Archeologists say that the Spanish ship, which was carrying Chinese silk, porcelain, and beeswax for candles, likely went down sometime around 1693 off of Oregon’s coast.
Researchers say the ship was likely the Santo Cristo de Burgos, and was a type of ship used by the Spanish constructed in Asia known as a Manilla ship. It was likely on a trading expedition from the Philippines to Mexico.
Not very many wrecks of Manilla-style Spanish ships have been discovered, and Director Steven Spielberg was reportedly inspired by stories of ship hunters and hidden treasures from Native Americans along the coast of Oregon. His story idea became the hit film “The Goonies” in 1985.
The film is about a group of kids in Astoria, Oregon, who find a treasure map and look for the lost treasure of a pirate whose treasure was supposed to have been hidden somewhere in the area.
The search for the Santo Cristo has been ongoing for years, with Chinese porcelain, beeswax, and ship pieces being discovered around the Nehalem River in Oregon.
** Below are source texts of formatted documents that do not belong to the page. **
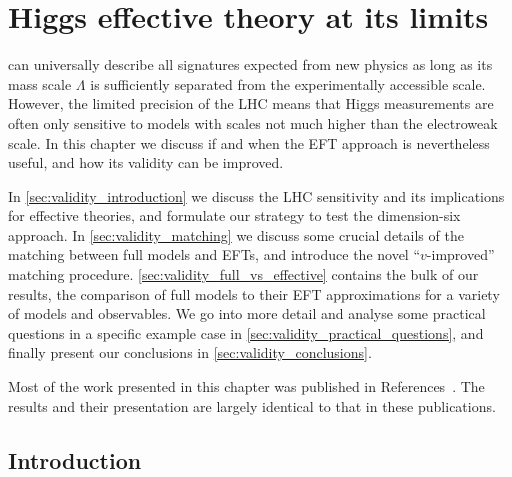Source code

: 



\chapter{Higgs effective theory at its limits}
\label{chapter:validity}

 can universally describe all
signatures expected from new physics as long as its mass scale
$\Lambda$ is sufficiently separated from the experimentally accessible
scale. However, the limited precision of the LHC means that Higgs
measurements are often only sensitive to models with scales not much
higher than the electroweak scale. In this chapter we discuss if and
when the EFT approach is nevertheless useful, and how its validity can
be improved.

In \autoref{sec:validity_introduction} we discuss the LHC
sensitivity and its implications for effective theories, and formulate
our strategy to test the dimension-six approach. In
\autoref{sec:validity_matching} we discuss some crucial details of
the matching between full models and EFTs, and introduce the novel
``$v$-improved'' matching
procedure. \autoref{sec:validity_full_vs_effective} contains the
bulk of our results, the comparison of full models to their EFT
approximations for a variety of models and observables. We go into
more detail and analyse some practical questions in a specific example
case in \autoref{sec:validity_practical_questions}, and finally
present our conclusions in \autoref{sec:validity_conclusions}.

Most of the work presented in this chapter was published in
References~\cite{Brehmer:2015rna, Biekotter:2016ecg, deFlorian:2016spz}. 
The results and their presentation are largely identical to
that in these publications.



\section{Introduction}
\label{sec:validity_introduction}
This led researchers to question if the Santo Cristo was actually the ship known in the area as the Beeswax Wreck, because of all the beeswax that had washed alongside the Oregon shoreline.
“A catalog of Spanish ships published in the 1930s—a source still widely consulted by archaeologists—claimed that, according to Spanish records, the Santo Cristo burned somewhere in the middle of the Pacific,” National Geographic explained. “But the volunteer group raised money to fund research in Spain’s exhaustive naval archives, which eventually told a different tale: Despite a multi-year search by the Spanish crown, Santo Cristo de Burgos had simply vanished.”
Now the ship has been found and its remains will be kept at Astoria’s Columbia River Maritime Museum.